- **What the task requires**: Pick every line from the data below that contains the string "Angular" and copy it.
--- START ---
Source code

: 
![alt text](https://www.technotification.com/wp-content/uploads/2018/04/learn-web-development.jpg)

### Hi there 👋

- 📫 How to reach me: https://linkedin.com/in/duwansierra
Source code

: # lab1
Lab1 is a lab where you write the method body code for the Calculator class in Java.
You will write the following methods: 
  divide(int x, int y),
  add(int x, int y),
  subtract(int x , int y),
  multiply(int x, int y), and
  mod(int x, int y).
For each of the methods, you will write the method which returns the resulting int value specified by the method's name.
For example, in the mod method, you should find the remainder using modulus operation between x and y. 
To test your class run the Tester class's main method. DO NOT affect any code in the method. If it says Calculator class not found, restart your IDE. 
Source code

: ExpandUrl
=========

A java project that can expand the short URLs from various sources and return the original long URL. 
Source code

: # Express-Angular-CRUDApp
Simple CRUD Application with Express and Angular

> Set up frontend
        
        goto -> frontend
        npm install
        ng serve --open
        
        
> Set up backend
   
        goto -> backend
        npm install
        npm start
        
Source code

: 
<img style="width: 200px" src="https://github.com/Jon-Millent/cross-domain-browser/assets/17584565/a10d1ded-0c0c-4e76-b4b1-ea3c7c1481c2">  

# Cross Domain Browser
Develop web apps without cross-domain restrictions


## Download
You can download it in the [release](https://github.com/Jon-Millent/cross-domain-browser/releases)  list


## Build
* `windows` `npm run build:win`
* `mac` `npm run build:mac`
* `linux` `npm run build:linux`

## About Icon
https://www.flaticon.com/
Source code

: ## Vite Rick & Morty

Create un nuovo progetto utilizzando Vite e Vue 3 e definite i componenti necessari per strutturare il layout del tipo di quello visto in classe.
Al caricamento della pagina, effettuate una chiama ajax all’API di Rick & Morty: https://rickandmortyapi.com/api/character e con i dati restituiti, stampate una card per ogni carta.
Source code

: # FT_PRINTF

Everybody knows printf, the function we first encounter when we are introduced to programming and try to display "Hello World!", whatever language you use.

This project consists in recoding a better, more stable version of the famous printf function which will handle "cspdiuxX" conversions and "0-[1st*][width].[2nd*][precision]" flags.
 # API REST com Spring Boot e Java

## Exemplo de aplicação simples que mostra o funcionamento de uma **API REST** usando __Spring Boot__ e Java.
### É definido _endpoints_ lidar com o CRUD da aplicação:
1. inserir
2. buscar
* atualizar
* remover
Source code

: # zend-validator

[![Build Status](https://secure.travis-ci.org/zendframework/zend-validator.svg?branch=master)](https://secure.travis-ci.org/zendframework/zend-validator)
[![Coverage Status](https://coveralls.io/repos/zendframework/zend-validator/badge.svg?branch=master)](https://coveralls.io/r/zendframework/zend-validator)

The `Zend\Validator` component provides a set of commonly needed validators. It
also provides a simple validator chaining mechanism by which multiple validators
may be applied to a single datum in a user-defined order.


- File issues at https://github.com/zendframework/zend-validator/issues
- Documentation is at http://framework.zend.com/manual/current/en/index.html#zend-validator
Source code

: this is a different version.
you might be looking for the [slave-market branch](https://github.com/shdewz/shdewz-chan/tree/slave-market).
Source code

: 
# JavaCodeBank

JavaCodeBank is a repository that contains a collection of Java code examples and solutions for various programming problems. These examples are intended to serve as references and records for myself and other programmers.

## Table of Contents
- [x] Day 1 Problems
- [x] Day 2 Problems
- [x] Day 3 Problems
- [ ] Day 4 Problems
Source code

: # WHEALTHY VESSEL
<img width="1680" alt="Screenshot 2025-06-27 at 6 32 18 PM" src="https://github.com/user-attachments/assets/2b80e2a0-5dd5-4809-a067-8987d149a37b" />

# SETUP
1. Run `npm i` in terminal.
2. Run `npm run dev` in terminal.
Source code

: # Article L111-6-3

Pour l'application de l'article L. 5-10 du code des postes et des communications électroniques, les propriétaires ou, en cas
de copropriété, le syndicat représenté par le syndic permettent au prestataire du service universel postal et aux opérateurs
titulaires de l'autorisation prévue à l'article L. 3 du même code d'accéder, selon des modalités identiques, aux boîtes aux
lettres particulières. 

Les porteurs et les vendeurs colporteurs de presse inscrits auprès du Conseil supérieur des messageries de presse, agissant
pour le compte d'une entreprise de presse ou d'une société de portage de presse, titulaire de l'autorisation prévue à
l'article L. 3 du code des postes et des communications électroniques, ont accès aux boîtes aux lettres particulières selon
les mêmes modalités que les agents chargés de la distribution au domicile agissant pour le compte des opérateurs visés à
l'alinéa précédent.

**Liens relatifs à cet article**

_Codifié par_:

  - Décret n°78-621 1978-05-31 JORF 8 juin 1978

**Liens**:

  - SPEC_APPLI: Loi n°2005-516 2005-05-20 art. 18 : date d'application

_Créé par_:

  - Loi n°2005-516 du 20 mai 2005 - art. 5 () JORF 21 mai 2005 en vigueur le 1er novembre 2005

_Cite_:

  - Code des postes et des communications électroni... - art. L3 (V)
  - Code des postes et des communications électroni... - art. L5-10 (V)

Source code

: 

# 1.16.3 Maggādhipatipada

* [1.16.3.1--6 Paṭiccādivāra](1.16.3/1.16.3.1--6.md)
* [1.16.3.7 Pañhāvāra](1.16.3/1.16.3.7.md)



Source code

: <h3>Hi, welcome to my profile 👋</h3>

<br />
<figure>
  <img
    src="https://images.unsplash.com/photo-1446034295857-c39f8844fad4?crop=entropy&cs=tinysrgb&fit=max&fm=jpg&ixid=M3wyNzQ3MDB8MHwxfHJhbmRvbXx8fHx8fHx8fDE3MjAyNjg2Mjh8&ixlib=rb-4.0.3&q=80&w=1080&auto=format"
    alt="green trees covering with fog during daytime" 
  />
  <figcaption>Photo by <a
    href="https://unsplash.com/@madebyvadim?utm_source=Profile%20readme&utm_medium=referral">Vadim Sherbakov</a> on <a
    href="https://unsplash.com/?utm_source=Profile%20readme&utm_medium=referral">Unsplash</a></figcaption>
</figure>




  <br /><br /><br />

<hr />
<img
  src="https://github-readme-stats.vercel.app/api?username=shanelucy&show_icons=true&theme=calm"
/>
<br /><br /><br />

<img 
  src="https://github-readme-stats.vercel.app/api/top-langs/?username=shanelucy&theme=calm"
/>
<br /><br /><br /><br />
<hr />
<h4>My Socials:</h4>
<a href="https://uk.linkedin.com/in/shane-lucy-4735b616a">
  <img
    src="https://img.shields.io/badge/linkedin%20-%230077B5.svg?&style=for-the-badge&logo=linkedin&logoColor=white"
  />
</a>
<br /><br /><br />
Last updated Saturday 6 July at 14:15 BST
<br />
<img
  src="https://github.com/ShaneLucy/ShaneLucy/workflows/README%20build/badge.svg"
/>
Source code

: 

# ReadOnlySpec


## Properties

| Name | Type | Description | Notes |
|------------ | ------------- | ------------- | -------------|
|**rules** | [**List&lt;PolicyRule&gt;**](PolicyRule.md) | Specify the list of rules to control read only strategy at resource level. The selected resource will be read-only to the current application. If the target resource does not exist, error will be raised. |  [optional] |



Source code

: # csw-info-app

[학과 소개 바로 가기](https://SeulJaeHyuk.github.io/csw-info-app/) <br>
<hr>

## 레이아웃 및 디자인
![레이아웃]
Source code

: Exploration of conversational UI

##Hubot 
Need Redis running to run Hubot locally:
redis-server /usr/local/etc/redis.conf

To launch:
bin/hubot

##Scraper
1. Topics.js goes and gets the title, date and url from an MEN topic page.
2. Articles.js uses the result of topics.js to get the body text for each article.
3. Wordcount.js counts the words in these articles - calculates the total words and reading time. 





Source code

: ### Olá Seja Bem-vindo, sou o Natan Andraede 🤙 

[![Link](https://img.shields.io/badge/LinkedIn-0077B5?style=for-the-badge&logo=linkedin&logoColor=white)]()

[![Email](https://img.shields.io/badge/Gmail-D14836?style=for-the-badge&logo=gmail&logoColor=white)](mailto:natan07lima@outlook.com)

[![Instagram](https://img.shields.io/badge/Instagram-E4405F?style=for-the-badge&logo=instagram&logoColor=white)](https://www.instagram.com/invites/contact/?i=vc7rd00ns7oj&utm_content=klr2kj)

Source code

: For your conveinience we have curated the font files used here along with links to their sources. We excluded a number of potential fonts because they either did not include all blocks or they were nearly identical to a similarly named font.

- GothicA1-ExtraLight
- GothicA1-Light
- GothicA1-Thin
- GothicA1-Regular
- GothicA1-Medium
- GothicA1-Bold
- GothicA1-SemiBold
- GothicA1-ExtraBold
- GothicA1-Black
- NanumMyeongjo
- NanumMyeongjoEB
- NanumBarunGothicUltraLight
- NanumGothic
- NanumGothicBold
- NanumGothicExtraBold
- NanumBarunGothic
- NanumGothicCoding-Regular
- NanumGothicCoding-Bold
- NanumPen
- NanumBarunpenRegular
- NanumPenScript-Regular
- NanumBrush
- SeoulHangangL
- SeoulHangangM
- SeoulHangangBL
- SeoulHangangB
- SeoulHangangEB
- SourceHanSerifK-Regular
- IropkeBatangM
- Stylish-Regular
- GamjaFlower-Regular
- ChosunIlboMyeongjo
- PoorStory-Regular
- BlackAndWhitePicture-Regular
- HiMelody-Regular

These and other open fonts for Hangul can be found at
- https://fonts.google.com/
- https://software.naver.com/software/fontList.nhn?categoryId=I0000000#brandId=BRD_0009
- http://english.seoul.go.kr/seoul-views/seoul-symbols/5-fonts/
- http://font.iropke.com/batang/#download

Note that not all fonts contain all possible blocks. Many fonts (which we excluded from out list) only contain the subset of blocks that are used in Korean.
--- END ---
- **Output of the exercise**:
: # Express-Angular-CRUDApp
Simple CRUD Application with Express and Angular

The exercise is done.